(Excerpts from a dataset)
———
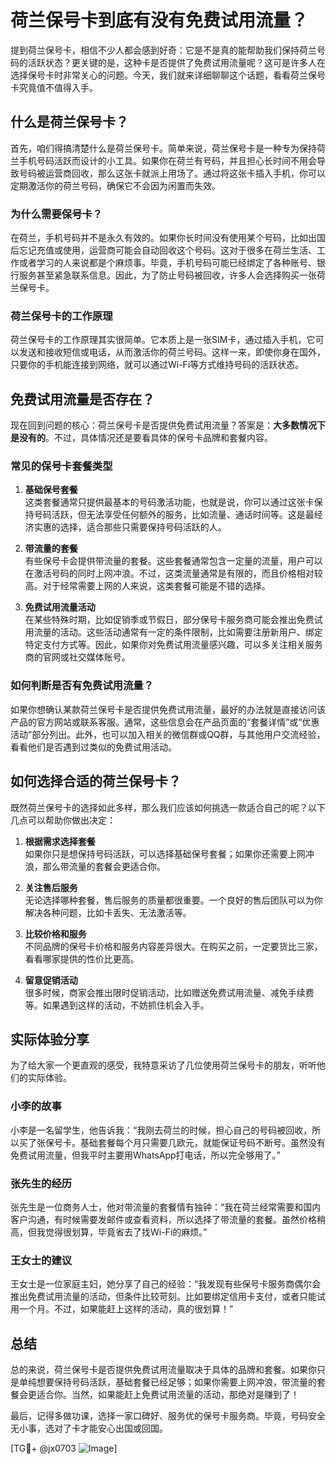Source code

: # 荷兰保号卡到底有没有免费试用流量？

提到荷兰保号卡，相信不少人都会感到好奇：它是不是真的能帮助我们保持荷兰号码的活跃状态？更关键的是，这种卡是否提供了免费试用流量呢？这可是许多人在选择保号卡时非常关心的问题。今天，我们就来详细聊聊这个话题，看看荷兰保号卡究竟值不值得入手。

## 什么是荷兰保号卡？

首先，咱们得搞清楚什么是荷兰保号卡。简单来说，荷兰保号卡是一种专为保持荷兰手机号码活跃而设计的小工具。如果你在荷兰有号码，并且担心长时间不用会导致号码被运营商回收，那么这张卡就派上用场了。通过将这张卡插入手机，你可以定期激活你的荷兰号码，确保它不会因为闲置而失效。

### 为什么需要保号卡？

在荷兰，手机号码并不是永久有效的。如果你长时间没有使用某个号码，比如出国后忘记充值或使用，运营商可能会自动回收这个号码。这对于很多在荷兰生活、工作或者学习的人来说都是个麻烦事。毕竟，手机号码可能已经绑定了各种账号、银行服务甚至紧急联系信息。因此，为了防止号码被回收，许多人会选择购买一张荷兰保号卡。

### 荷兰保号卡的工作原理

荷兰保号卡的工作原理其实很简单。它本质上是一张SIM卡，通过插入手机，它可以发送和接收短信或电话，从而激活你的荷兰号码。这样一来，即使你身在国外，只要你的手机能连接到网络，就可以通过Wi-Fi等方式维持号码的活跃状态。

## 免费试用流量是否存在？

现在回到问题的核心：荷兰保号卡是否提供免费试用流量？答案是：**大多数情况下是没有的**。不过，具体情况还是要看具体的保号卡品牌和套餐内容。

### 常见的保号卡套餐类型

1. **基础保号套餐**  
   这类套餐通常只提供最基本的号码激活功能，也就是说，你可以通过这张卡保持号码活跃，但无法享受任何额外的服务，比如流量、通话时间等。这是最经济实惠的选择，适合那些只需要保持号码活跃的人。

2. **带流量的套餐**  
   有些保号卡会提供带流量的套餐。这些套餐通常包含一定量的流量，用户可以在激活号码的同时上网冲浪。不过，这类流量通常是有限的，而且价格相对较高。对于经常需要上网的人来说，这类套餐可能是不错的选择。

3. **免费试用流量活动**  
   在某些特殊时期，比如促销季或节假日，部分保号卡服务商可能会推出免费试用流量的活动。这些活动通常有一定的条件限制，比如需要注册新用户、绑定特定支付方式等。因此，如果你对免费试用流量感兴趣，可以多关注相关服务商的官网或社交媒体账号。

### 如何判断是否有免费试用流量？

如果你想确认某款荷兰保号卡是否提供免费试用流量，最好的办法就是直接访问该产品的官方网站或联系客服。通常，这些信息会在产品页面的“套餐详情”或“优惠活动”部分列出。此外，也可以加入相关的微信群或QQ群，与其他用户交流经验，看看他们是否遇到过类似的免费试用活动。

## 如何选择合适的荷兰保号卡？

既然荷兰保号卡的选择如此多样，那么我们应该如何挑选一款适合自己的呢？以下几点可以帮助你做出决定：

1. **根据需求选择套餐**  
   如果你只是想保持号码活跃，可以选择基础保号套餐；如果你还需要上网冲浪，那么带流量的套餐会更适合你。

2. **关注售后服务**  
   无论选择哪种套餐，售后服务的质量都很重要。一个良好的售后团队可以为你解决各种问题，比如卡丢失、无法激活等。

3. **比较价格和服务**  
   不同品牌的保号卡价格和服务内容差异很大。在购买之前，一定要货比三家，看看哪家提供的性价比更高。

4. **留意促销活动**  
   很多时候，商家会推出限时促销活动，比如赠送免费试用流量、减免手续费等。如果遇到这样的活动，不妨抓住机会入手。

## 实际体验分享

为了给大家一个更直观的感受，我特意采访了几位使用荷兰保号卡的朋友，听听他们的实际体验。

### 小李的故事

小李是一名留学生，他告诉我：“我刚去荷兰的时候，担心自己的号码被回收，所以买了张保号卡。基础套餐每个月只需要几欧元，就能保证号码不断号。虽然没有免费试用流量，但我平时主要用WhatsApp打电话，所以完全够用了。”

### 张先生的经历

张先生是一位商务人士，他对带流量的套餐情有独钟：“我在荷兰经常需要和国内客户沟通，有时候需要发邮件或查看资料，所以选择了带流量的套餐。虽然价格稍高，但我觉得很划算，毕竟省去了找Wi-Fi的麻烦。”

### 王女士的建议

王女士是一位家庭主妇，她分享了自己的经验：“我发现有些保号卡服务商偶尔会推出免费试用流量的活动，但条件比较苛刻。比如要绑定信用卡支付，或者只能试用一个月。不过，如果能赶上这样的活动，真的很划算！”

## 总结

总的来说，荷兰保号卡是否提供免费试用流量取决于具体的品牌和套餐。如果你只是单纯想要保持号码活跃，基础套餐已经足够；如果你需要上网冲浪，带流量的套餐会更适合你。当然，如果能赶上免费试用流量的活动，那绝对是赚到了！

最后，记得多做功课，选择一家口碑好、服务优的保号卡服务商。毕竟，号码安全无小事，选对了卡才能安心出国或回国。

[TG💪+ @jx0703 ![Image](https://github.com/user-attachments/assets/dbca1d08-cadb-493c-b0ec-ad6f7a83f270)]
———
*EXERCISE INSTRUCTIONS*: Only lines belong in the copy, not pictures: write out exactly the lines of the records from the first through the one holding "### 为什么需要保号卡？".

*WRITTEN ANSWER*:
Source code

: # 荷兰保号卡到底有没有免费试用流量？

提到荷兰保号卡，相信不少人都会感到好奇：它是不是真的能帮助我们保持荷兰号码的活跃状态？更关键的是，这种卡是否提供了免费试用流量呢？这可是许多人在选择保号卡时非常关心的问题。今天，我们就来详细聊聊这个话题，看看荷兰保号卡究竟值不值得入手。

## 什么是荷兰保号卡？

首先，咱们得搞清楚什么是荷兰保号卡。简单来说，荷兰保号卡是一种专为保持荷兰手机号码活跃而设计的小工具。如果你在荷兰有号码，并且担心长时间不用会导致号码被运营商回收，那么这张卡就派上用场了。通过将这张卡插入手机，你可以定期激活你的荷兰号码，确保它不会因为闲置而失效。

### 为什么需要保号卡？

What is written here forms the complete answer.